Não é o futebol que gera violência



Segunda-feira de carnaval a GloboNews colocou no ar à noite um documentário sobre os Bate-Bolas do Rio de Janeiro. Bate-Bolas ou Clóvis são foliões fantasiados com máscara, uma roupa que cobre todo o corpo e nas mãos uma bexiga, que ao ser atirada contra o chão faz barulho e assusta as pessoas.

Trata-se de uma tradição, uma manifestação cultural, assim como as Escolas de Samba, por exemplo. Lá no meio do documentário um trecho fala sobre a fama de violentos destes foliões, ou de alguns deles, ao menos. Surge a cena de uma reunião entre a PM e representantes dos Bate-Bolas, para que não haja violência no carnaval. Algo parecido com encontros entre PMs e torcidas organizadas de futebol.

Os Bate-Bolas fazem parte do carnaval brasileiro, bem como as torcidas organizadas fazem parte do futebol. A questão é que entre eles há figuras violentas infiltradas. Este é o ponto negligenciado pelo poder público. No caso do futebol, a solução para acabar com a violência não tem sido identificar, prender e punir os bandidos. Mas decretar torcida única, o fim dos instrumentos e das bandeiras dentro de estádios.
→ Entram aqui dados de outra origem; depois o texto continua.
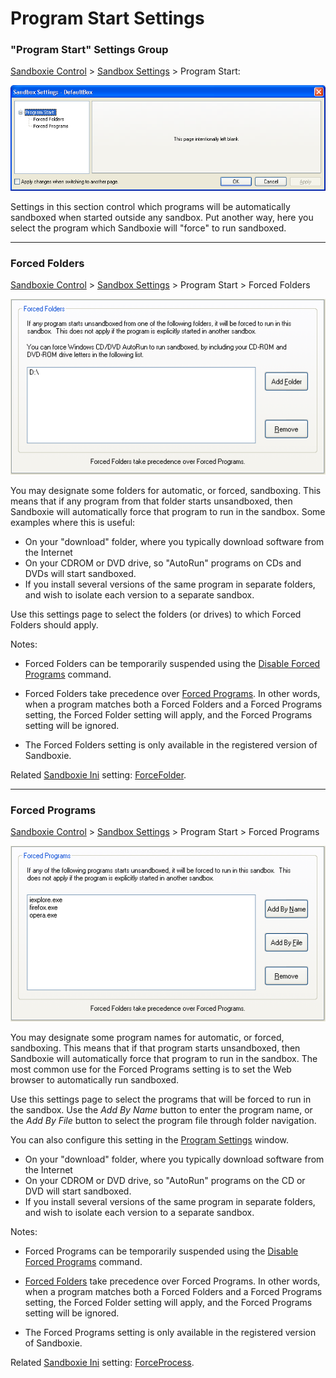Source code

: # Program Start Settings

### "Program Start" Settings Group

[Sandboxie Control](SandboxieControl.md) > [Sandbox Settings](SandboxSettings.md) > Program Start:

![](Media/ProgramStartSettings.png)

Settings in this section control which programs will be automatically sandboxed when started outside any sandbox. Put another way, here you select the program which Sandboxie will "force" to run sandboxed.

* * *

### Forced Folders

[Sandboxie Control](SandboxieControl.md) > [Sandbox Settings](SandboxSettings.md) > Program Start > Forced Folders

![](Media/ForcedFoldersSettings.png)

You may designate some folders for automatic, or forced, sandboxing. This means that if any program from that folder starts unsandboxed, then Sandboxie will automatically force that program to run in the sandbox. Some examples where this is useful:

*   On your "download" folder, where you typically download software from the Internet
*   On your CDROM or DVD drive, so "AutoRun" programs on CDs and DVDs will start sandboxed.
*   If you install several versions of the same program in separate folders, and wish to isolate each version to a separate sandbox.

Use this settings page to select the folders (or drives) to which Forced Folders should apply.

Notes:

*   Forced Folders can be temporarily suspended using the [Disable Forced Programs](FileMenu#disableforce) command.

*   Forced Folders take precedence over [Forced Programs](ProgramStartSettings#program). In other words, when a program matches both a Forced Folders and a Forced Programs setting, the Forced Folder setting will apply, and the Forced Programs setting will be ignored.

*   The Forced Folders setting is only available in the registered version of Sandboxie.

Related [Sandboxie Ini](SandboxieIni.md) setting: [ForceFolder](ForceFolder.md).

* * *

### Forced Programs

[Sandboxie Control](SandboxieControl.md) > [Sandbox Settings](SandboxSettings.md) > Program Start > Forced Programs

![](Media/ForcedProgramsSettings.png)

You may designate some program names for automatic, or forced, sandboxing. This means that if that program starts unsandboxed, then Sandboxie will automatically force that program to run in the sandbox. The most common use for the Forced Programs setting is to set the Web browser to automatically run sandboxed.

Use this settings page to select the programs that will be forced to run in the sandbox. Use the _Add By Name_ button to enter the program name, or the _Add By File_ button to select the program file through folder navigation.

You can also configure this setting in the [Program Settings](ProgramSetting.md) window.


*   On your "download" folder, where you typically download software from the Internet
*   On your CDROM or DVD drive, so "AutoRun" programs on the CD or DVD will start sandboxed.
*   If you install several versions of the same program in separate folders, and wish to isolate each version to a separate sandbox.

Notes:

*   Forced Programs can be temporarily suspended using the [Disable Forced Programs](FileMenu#disableforce) command.

*   [Forced Folders](ProgramStartSettings#folder) take precedence over Forced Programs. In other words, when a program matches both a Forced Folders and a Forced Programs setting, the Forced Folder setting will apply, and the Forced Programs setting will be ignored.

*   The Forced Programs setting is only available in the registered version of Sandboxie.

Related [Sandboxie Ini](SandboxieIni.md) setting: [ForceProcess](ForceProcess.md).
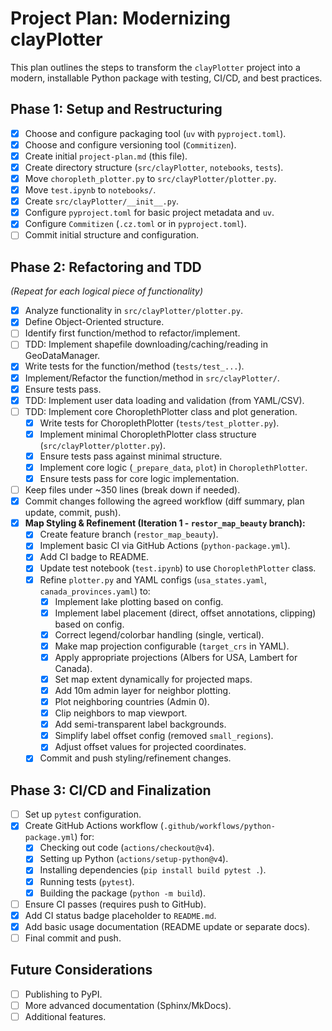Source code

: # Project Plan: Modernizing clayPlotter

This plan outlines the steps to transform the `clayPlotter` project into a modern, installable Python package with testing, CI/CD, and best practices.

## Phase 1: Setup and Restructuring

- [x] Choose and configure packaging tool (`uv` with `pyproject.toml`).
- [x] Choose and configure versioning tool (`Commitizen`).
- [x] Create initial `project-plan.md` (this file).
- [x] Create directory structure (`src/clayPlotter`, `notebooks`, `tests`).
- [x] Move `choropleth_plotter.py` to `src/clayPlotter/plotter.py`.
- [x] Move `test.ipynb` to `notebooks/`.
- [x] Create `src/clayPlotter/__init__.py`.
- [x] Configure `pyproject.toml` for basic project metadata and `uv`.
- [x] Configure `Commitizen` (`.cz.toml` or in `pyproject.toml`).
- [ ] Commit initial structure and configuration.

## Phase 2: Refactoring and TDD

*(Repeat for each logical piece of functionality)*
- [x] Analyze functionality in `src/clayPlotter/plotter.py`.
- [x] Define Object-Oriented structure.
- [ ] Identify first function/method to refactor/implement.
- [ ] TDD: Implement shapefile downloading/caching/reading in GeoDataManager.
- [x] Write tests for the function/method (`tests/test_...`).
- [x] Implement/Refactor the function/method in `src/clayPlotter/`.
- [x] Ensure tests pass.
- [x] TDD: Implement user data loading and validation (from YAML/CSV).
- [ ] TDD: Implement core ChoroplethPlotter class and plot generation.
  - [x] Write tests for ChoroplethPlotter (`tests/test_plotter.py`).
  - [x] Implement minimal ChoroplethPlotter class structure (`src/clayPlotter/plotter.py`).
  - [x] Ensure tests pass against minimal structure.
  - [x] Implement core logic (`_prepare_data`, `plot`) in `ChoroplethPlotter`.
  - [x] Ensure tests pass for core logic implementation.
- [ ] Keep files under ~350 lines (break down if needed).
- [x] Commit changes following the agreed workflow (diff summary, plan update, commit, push).
- [x] **Map Styling & Refinement (Iteration 1 - `restor_map_beauty` branch):**
  - [x] Create feature branch (`restor_map_beauty`).
  - [x] Implement basic CI via GitHub Actions (`python-package.yml`).
  - [x] Add CI badge to README.
  - [x] Update test notebook (`test.ipynb`) to use `ChoroplethPlotter` class.
  - [x] Refine `plotter.py` and YAML configs (`usa_states.yaml`, `canada_provinces.yaml`) to:
    - [x] Implement lake plotting based on config.
    - [x] Implement label placement (direct, offset annotations, clipping) based on config.
    - [x] Correct legend/colorbar handling (single, vertical).
    - [x] Make map projection configurable (`target_crs` in YAML).
    - [x] Apply appropriate projections (Albers for USA, Lambert for Canada).
    - [x] Set map extent dynamically for projected maps.
    - [x] Add 10m admin layer for neighbor plotting.
    - [x] Plot neighboring countries (Admin 0).
    - [x] Clip neighbors to map viewport.
    - [x] Add semi-transparent label backgrounds.
    - [x] Simplify label offset config (removed `small_regions`).
    - [x] Adjust offset values for projected coordinates.
  - [x] Commit and push styling/refinement changes.

## Phase 3: CI/CD and Finalization

- [ ] Set up `pytest` configuration.
- [x] Create GitHub Actions workflow (`.github/workflows/python-package.yml`) for:
    - [x] Checking out code (`actions/checkout@v4`).
    - [x] Setting up Python (`actions/setup-python@v4`).
    - [x] Installing dependencies (`pip install build pytest .`).
    - [x] Running tests (`pytest`).
    - [x] Building the package (`python -m build`).
- [ ] Ensure CI passes (requires push to GitHub).
- [x] Add CI status badge placeholder to `README.md`.
- [x] Add basic usage documentation (README update or separate docs).
- [ ] Final commit and push.

## Future Considerations

- [ ] Publishing to PyPI.
- [ ] More advanced documentation (Sphinx/MkDocs).
- [ ] Additional features.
Sujeitos que gostam de violência precisam ser estudados. Trata-se de um comportamento que independe do futebol ou do carnaval. Em um trecho do documentário aparece um vídeo caseiro de um grupo de Bate-Bolas denominados “Gorilas”. Eles aparecem mascarados e armados, anunciando que vão matar pessoas durante a festa. Na reunião com a PM, outros representantes falam da violência de alguns grupos. E fica claro que a maioria está ali por razões históricas, de paixão por este personagem da cultura popular, algo que é passado de pai para filho.

Nas torcidas organizadas também é mais fácil encontrar pessoas que estão lá pela paixão a ela e ao time e não para cometer nenhum tipo de violência.

Se hoje fosse decretado o fim de qualquer torcida organizada (como se isso fosse possível, e o poder público já sabe que não é), os amantes da violência iriam procurar outro tipo de associação para seguir cometendo seus crimes. Assim como encontraram os Bate-Bolas.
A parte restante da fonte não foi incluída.